Men who fought to never allow girls to have any advantage are now suddenly concerned about how girls and women are treated in sports. Please.
Ruhle ended by telling Justice to come back when he had "more than a feeling" about the alleged disadvantages trans kids posed on teams. (For the record, no one ever seems to complain about trans boys playing on boys' teams, but we'll leave that debate for another day.)
Strike That Pose
The final season of the award-winning FX drama Pose begins this week. It will be hard to say goodbye to this groundbreaking series that put so many untold gay and trans stories on screen for the first time. On April 29, New York opened a not-quite-post-pandemic red carpet for the premiere and it was something.
Cast members Mj Rodriguez, Billy Porter, Dominique Jackson, Indya Moore, Hailie Sahar, Dyllón Burnside, Angel Bismark Curiel, Sandra Bernhard, Jason Rodriguez and Angelica Ross were in full high ball couture for the event.

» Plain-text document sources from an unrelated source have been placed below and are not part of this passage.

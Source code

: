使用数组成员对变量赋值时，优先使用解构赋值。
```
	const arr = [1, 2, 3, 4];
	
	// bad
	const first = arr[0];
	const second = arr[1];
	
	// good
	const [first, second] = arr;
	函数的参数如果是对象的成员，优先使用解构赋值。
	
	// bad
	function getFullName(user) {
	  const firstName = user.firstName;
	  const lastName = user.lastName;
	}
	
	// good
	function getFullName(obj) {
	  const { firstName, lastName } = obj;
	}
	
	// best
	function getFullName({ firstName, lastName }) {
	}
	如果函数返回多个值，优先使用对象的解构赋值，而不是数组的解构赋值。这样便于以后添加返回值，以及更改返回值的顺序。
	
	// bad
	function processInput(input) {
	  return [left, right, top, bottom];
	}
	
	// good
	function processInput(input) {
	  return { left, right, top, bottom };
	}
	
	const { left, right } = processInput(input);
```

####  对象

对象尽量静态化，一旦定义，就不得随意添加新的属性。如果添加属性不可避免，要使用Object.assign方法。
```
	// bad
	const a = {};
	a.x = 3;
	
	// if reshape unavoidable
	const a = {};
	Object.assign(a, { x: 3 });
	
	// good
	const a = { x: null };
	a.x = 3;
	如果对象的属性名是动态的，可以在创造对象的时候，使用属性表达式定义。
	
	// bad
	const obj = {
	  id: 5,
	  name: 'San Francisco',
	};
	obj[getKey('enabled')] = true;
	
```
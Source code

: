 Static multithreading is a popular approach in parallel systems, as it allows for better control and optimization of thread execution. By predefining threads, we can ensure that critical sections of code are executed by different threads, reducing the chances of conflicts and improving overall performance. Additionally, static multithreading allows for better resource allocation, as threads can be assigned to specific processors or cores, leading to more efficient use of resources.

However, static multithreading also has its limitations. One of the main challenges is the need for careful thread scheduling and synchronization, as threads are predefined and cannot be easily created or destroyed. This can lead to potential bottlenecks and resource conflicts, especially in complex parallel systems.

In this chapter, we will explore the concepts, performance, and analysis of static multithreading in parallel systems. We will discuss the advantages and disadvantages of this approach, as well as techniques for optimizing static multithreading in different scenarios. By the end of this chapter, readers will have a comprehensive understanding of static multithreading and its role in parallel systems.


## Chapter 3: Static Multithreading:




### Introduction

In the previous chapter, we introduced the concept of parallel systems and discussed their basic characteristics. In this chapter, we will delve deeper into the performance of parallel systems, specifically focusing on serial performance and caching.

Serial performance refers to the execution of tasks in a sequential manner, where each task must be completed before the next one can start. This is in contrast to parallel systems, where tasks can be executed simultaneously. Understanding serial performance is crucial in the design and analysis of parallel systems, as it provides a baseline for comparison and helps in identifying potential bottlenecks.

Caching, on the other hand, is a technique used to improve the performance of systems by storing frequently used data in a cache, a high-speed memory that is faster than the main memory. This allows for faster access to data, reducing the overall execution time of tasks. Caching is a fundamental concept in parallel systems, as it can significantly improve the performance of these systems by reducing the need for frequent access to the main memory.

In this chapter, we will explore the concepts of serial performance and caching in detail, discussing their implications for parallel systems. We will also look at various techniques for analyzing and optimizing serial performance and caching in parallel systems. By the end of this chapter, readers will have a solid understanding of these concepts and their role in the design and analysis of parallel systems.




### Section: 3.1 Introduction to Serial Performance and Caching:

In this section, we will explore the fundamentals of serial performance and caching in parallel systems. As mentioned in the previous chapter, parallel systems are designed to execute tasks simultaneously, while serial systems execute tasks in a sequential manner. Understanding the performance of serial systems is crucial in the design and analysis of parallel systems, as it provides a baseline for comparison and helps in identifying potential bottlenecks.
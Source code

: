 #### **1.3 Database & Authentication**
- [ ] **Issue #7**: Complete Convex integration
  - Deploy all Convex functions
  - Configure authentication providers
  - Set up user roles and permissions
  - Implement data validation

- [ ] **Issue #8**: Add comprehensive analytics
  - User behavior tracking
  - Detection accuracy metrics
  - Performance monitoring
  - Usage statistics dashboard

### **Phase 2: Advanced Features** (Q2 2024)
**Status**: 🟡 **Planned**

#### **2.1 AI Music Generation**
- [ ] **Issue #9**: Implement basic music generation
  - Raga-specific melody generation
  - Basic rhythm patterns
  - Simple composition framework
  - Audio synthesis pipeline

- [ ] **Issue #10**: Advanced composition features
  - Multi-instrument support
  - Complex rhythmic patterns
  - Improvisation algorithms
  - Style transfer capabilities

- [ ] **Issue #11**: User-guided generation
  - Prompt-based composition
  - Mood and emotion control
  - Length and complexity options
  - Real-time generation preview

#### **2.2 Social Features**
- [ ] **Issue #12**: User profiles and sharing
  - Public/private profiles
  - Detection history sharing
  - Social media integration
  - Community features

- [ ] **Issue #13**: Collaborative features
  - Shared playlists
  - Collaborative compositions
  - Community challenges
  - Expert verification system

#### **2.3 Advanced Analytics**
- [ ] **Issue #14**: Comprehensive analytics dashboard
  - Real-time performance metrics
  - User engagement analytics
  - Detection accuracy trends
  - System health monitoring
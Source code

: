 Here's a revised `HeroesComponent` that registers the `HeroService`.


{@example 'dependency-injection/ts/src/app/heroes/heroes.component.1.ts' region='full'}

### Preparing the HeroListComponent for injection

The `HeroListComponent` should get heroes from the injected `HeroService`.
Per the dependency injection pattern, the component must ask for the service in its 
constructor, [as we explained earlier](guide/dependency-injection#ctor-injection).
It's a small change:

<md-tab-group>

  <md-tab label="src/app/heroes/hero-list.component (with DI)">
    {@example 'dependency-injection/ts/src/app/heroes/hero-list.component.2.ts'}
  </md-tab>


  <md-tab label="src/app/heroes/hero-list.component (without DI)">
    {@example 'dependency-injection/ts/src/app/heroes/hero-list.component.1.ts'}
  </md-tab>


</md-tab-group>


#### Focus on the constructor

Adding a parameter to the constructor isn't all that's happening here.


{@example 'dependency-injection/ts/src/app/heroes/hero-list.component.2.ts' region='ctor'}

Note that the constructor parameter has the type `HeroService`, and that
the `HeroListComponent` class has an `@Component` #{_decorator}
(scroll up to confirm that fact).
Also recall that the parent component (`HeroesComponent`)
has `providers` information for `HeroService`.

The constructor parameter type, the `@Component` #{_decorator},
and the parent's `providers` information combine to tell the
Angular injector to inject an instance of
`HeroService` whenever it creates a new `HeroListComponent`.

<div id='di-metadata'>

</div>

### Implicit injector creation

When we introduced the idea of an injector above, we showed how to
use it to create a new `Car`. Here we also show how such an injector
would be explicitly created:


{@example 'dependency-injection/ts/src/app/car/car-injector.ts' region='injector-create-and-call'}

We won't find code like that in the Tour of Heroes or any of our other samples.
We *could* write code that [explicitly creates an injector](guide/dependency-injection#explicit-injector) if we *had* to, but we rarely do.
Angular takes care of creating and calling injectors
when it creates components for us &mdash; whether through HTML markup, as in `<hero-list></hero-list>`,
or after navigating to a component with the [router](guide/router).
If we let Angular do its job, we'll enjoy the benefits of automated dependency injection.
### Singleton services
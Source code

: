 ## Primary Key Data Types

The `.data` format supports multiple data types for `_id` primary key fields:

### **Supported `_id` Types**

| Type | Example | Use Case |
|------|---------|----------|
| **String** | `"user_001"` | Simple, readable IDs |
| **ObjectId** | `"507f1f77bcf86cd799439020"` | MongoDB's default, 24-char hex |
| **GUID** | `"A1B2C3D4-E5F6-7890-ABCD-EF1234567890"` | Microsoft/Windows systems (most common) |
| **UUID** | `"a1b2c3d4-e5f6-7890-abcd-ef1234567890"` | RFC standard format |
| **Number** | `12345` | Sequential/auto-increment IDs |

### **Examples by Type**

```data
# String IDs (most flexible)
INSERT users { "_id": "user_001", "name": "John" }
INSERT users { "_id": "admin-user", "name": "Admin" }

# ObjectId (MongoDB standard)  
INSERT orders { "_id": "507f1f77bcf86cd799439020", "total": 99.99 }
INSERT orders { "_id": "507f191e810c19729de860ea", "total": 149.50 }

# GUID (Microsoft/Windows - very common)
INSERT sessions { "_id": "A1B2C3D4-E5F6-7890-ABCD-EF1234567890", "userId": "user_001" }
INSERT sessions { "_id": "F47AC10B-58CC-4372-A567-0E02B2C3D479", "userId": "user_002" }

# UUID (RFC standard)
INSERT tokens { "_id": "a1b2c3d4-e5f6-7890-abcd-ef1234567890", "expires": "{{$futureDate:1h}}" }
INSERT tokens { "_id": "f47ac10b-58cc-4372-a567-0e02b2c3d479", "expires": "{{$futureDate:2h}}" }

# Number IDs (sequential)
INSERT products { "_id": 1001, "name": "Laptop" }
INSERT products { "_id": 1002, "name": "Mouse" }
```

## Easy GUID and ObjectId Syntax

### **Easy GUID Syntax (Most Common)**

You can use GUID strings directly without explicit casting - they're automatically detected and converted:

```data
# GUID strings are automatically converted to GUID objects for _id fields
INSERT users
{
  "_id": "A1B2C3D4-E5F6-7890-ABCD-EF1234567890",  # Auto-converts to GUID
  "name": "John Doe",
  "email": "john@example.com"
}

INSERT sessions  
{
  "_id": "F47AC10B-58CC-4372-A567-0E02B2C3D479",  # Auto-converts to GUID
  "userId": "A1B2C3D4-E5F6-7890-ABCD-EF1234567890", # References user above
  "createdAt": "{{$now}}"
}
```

"We're coming in with a bang!" Rodriguez, who plays Blanca, the mother every gay or trans child should have, told The Hollywood Reporter. "Pose, baby."
For so many of us who lived through the most terrible days of the AIDS crisis that was so heartbreakingly recorded on these very pages, Pose felt like the first true story of our lives—and our deaths. The breadth of this series as it transitioned from ball culture to AIDS crisis to activism has been so deeply personal.
"To me, it's always been more than a show," Pose creator Ryan Murphy said at the premiere. "It's a movement."
The resonance of each new piece of this history was both a gut-punch and an "oh yes!" When Pray Tell (Billy Porter) picks up that food tray left on the floor outside his lover's hospital room. How many times did we witness that scene in real life? Or that emotional roller coaster of Angel's (Indya Moore) affair with a straight married man from the suburbs? These and so many other moments were seared onto our hearts with Pose.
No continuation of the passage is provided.